(Stored dataset items)
┄┄┄┄┄┄┄┄┄┄

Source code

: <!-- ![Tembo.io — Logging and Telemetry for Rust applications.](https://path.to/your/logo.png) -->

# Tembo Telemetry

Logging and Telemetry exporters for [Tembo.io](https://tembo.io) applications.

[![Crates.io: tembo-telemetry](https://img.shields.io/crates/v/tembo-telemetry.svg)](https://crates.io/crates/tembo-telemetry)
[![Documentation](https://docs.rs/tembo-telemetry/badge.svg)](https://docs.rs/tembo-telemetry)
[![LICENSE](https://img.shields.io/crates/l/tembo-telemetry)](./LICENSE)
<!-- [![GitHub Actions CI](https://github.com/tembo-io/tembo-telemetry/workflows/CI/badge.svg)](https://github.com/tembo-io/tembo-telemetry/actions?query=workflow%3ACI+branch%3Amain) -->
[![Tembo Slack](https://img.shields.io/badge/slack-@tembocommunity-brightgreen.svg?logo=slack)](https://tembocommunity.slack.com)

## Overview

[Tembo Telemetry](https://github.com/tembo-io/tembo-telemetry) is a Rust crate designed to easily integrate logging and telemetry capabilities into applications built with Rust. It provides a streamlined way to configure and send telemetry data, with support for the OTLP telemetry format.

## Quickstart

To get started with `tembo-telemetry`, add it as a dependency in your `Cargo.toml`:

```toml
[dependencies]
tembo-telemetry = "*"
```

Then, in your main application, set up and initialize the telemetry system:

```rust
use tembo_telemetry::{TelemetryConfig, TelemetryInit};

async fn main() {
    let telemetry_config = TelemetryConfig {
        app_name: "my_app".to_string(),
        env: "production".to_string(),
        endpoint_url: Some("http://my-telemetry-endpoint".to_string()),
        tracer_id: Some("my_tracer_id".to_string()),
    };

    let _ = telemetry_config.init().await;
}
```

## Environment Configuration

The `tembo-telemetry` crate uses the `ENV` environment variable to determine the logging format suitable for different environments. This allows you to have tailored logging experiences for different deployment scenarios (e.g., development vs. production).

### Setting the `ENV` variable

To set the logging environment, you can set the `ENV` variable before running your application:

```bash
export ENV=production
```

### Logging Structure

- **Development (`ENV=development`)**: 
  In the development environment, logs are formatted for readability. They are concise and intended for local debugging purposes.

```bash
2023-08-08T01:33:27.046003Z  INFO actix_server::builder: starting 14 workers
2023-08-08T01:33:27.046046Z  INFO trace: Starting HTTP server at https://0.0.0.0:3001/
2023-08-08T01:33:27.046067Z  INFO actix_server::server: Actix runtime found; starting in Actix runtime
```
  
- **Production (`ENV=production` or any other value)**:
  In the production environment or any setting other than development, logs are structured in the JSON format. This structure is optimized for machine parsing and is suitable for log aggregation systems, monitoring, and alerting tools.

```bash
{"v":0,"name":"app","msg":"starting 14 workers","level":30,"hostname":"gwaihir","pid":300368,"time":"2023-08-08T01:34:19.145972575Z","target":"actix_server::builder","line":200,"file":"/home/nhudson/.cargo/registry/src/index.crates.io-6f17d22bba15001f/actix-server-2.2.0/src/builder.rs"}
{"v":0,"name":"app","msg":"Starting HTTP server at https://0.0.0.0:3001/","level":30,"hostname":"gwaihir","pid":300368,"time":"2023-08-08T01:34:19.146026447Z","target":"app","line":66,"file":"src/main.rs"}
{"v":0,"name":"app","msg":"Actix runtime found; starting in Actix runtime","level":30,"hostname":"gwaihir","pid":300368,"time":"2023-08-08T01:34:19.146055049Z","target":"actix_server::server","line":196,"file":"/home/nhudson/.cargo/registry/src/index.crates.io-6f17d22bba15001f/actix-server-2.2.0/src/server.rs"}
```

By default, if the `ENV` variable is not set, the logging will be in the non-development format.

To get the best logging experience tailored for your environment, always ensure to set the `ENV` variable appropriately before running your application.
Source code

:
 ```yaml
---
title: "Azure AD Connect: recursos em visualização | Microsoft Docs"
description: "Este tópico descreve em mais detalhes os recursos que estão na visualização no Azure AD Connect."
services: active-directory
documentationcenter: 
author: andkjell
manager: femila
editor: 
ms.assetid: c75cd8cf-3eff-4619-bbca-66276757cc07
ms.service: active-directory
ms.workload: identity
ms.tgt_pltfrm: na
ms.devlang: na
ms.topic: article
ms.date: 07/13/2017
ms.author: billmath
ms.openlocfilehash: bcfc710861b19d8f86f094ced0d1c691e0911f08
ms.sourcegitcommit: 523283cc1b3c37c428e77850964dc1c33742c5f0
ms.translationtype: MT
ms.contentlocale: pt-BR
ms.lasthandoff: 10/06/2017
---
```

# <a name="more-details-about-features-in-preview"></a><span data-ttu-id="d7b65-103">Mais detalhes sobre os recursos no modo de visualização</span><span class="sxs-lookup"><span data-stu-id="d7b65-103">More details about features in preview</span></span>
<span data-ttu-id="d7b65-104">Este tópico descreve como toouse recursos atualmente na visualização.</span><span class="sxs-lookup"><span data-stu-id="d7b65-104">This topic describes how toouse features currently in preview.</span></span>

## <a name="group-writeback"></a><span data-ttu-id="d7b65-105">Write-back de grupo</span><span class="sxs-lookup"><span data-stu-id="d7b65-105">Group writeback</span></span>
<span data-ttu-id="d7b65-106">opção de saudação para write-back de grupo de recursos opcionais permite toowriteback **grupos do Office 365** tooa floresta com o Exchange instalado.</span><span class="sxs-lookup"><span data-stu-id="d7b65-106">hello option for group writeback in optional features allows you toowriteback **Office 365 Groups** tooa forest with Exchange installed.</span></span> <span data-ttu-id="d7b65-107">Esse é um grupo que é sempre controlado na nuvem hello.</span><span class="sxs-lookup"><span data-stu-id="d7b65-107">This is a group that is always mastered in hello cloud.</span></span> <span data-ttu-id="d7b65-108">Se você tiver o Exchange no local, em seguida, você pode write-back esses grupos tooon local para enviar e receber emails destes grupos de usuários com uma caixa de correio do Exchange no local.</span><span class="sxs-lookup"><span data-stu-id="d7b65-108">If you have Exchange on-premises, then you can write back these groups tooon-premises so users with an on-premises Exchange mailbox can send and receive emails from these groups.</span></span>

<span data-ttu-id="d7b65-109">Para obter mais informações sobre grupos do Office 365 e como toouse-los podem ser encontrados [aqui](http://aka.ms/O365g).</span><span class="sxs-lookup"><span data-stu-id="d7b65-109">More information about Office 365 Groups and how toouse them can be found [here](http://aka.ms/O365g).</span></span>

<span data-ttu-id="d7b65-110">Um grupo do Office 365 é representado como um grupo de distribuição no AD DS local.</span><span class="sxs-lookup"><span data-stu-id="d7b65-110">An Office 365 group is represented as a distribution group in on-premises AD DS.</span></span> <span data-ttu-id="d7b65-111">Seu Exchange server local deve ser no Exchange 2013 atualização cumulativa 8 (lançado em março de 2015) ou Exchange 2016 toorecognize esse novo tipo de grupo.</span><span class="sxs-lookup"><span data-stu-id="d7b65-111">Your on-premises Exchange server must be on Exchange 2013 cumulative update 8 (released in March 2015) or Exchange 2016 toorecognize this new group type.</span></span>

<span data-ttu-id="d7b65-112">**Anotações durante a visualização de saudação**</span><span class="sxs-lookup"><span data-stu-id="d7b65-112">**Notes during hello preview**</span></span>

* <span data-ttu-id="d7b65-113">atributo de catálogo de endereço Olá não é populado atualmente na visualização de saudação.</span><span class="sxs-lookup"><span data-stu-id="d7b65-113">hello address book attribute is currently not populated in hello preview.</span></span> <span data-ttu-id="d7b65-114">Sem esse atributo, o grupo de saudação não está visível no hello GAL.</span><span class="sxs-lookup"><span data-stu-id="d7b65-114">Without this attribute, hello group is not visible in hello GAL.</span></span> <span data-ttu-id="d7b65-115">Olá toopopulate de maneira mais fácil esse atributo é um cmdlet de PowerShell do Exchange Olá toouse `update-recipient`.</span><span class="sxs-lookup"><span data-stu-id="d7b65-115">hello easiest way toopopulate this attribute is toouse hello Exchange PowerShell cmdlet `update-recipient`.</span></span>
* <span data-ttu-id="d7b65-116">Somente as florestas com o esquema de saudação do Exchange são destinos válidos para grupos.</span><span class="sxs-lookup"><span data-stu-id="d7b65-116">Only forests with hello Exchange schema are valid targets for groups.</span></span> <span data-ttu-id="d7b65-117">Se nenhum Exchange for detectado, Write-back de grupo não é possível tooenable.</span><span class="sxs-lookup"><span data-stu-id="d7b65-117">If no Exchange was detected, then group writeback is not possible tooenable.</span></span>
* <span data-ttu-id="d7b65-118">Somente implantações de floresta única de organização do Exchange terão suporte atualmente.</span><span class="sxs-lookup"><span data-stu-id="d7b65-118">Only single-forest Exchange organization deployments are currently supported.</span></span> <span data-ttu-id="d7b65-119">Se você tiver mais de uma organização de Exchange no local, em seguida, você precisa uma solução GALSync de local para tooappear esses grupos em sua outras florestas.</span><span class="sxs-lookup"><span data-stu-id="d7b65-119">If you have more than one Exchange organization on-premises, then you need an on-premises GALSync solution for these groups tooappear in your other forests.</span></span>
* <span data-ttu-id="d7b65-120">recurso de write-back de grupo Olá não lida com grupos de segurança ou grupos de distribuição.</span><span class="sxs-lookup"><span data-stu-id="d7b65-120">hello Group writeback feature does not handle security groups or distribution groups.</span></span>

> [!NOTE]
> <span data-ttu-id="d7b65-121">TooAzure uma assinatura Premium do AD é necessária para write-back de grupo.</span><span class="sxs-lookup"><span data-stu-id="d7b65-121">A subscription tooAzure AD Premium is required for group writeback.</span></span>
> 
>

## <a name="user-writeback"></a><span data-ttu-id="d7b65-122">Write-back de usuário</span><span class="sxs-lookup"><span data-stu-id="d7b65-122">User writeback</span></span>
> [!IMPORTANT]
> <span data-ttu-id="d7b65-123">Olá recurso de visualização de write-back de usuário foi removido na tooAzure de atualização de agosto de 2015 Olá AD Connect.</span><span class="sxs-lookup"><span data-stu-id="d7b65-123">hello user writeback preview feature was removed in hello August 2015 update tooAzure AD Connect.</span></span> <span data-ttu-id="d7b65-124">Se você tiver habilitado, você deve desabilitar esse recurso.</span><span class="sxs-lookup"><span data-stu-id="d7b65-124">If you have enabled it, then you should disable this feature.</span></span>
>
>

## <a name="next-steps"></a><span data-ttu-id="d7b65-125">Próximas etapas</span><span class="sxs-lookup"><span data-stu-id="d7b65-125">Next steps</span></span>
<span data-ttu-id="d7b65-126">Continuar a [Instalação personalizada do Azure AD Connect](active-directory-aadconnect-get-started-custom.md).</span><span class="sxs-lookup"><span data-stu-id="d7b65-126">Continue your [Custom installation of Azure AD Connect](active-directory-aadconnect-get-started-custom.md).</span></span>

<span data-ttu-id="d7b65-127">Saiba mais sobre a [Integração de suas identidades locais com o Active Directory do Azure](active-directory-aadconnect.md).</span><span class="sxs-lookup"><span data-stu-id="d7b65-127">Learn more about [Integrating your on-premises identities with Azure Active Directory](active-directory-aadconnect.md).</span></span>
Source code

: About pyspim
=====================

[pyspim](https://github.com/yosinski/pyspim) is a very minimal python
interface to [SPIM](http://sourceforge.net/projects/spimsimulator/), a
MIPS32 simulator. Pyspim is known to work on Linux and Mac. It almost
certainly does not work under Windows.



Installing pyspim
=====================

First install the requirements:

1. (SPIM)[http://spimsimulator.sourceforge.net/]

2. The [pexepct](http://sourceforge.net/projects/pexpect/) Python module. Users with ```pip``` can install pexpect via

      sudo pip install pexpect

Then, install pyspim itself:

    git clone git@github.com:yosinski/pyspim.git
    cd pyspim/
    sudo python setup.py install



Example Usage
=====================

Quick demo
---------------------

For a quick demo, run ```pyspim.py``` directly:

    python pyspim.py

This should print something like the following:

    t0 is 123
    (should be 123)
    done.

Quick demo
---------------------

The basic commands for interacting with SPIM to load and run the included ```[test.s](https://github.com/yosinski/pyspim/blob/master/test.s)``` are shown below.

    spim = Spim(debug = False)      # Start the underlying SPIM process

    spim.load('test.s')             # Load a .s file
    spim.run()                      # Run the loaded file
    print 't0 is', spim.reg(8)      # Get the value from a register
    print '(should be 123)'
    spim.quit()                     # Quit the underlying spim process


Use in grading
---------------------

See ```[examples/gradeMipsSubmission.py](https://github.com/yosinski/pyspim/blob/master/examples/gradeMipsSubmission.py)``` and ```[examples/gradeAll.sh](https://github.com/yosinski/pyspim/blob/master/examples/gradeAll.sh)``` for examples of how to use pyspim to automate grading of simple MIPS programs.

┄┄┄┄┄┄┄┄┄┄

§ YOUR TASK:
Give back the records above exactly, limited to the lines between the one holding "to [SPIM](http://sourceforge.net/projects/spimsimulator/), a" and the one holding "Then, install pyspim", inclusive.

§ EXERCISE ANSWER:
interface to [SPIM](http://sourceforge.net/projects/spimsimulator/), a
MIPS32 simulator. Pyspim is known to work on Linux and Mac. It almost
certainly does not work under Windows.



Installing pyspim
=====================

First install the requirements:

1. (SPIM)[http://spimsimulator.sourceforge.net/]

2. The [pexepct](http://sourceforge.net/projects/pexpect/) Python module. Users with ```pip``` can install pexpect via

      sudo pip install pexpect

Then, install pyspim itself:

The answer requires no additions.